SemanticCite: Citation Verification with AI-Powered Full-Text Analysis and Evidence-Based Reasoning
Sebastian Haan
TL;DR
SemanticCite introduces a full-text, AI-powered citation verification framework that moves beyond abstract-level checks by combining a hybrid retrieval pipeline with a four-class taxonomy (SUPPORTED, PARTIALLY SUPPORTED, UNSUPPORTED, UNCERTAIN) and evidence-based reasoning. It demonstrates that fine-tuned lightweight models (Qwen3 variants) can achieve competitive performance with significantly reduced computation, while providing transparent explanations and ranked textual evidence. The work provides a 1,111-citation dataset across eight disciplines, open-source software, and an end-to-end pipeline including a Streamlit interface for practical deployment. The approach promises scalable, interpretable improvements in research integrity, peer review efficiency, and AI-generated content quality control, with clear paths for multilingual, multimodal, and multi-reference extensions.
Abstract
Effective scientific communication depends on accurate citations that validate sources and guide readers to supporting evidence. Yet academic literature faces mounting challenges: semantic citation errors that misrepresent sources, AI-generated hallucinated references, and traditional citation formats that point to entire papers without indicating which sections substantiate specific claims. We introduce SemanticCite, an AI-powered system that verifies citation accuracy through full-text source analysis while providing rich contextual information via detailed reasoning and relevant text snippets.
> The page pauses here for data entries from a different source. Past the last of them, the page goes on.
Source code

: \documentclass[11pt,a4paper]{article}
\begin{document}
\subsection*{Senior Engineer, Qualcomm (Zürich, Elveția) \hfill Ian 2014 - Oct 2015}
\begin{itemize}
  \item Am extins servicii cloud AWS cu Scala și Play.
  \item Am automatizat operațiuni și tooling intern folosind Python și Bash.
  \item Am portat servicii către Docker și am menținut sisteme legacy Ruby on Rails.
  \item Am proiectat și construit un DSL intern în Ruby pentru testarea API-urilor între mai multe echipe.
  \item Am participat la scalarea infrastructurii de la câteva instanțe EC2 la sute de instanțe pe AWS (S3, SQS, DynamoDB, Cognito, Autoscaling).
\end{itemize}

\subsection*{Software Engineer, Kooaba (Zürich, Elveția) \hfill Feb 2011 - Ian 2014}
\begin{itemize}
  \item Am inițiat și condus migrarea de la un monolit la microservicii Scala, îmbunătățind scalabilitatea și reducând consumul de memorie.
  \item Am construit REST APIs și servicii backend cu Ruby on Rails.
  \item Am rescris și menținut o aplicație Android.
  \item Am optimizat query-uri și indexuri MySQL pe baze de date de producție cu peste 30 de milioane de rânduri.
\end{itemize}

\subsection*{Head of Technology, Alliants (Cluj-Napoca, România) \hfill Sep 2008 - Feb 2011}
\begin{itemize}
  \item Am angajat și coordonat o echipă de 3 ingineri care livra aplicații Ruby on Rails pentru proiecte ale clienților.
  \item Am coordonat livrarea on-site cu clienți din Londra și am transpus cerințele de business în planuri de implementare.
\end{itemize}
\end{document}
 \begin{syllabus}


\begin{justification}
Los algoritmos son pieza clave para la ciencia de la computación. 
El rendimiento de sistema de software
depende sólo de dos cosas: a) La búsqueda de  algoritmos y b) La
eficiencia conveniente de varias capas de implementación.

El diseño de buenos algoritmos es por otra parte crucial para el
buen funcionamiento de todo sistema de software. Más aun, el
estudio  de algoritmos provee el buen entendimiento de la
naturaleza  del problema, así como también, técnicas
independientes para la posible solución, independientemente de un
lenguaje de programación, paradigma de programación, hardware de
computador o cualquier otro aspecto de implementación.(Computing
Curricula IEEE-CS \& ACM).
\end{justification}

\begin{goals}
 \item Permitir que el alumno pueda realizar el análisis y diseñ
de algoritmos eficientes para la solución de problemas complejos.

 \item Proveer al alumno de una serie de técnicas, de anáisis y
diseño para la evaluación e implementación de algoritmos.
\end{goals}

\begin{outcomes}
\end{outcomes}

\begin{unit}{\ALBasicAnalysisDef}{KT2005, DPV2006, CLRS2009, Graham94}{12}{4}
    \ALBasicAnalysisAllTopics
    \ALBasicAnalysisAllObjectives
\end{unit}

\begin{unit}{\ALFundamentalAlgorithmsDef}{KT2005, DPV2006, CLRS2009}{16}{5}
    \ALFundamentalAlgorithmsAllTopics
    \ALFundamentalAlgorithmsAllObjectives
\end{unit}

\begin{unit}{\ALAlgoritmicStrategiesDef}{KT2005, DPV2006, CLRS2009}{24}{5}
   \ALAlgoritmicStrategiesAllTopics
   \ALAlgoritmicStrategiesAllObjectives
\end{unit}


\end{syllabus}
Our approach combines multiple retrieval methods with a four-class classification system (Supported, Partially Supported, Unsupported, Uncertain) that captures nuanced claim-source relationships and enables appropriate remedial actions for different error types. Our experiments show that fine-tuned lightweight language models achieve performance comparable to large commercial systems with significantly lower computational requirements, making large-scale citation verification practically feasible. The system provides transparent, evidence-based explanations that support user understanding and trust. We contribute a comprehensive dataset of over 1,000 citations with detailed alignments, functional classifications, semantic annotations, and bibliometric metadata across eight disciplines, alongside fine-tuned models and the complete verification framework as open-source software. SemanticCite addresses critical challenges in research integrity through scalable citation verification, streamlined peer review, and quality control for AI-generated content, providing an open-source foundation for maintaining citation accuracy at scale.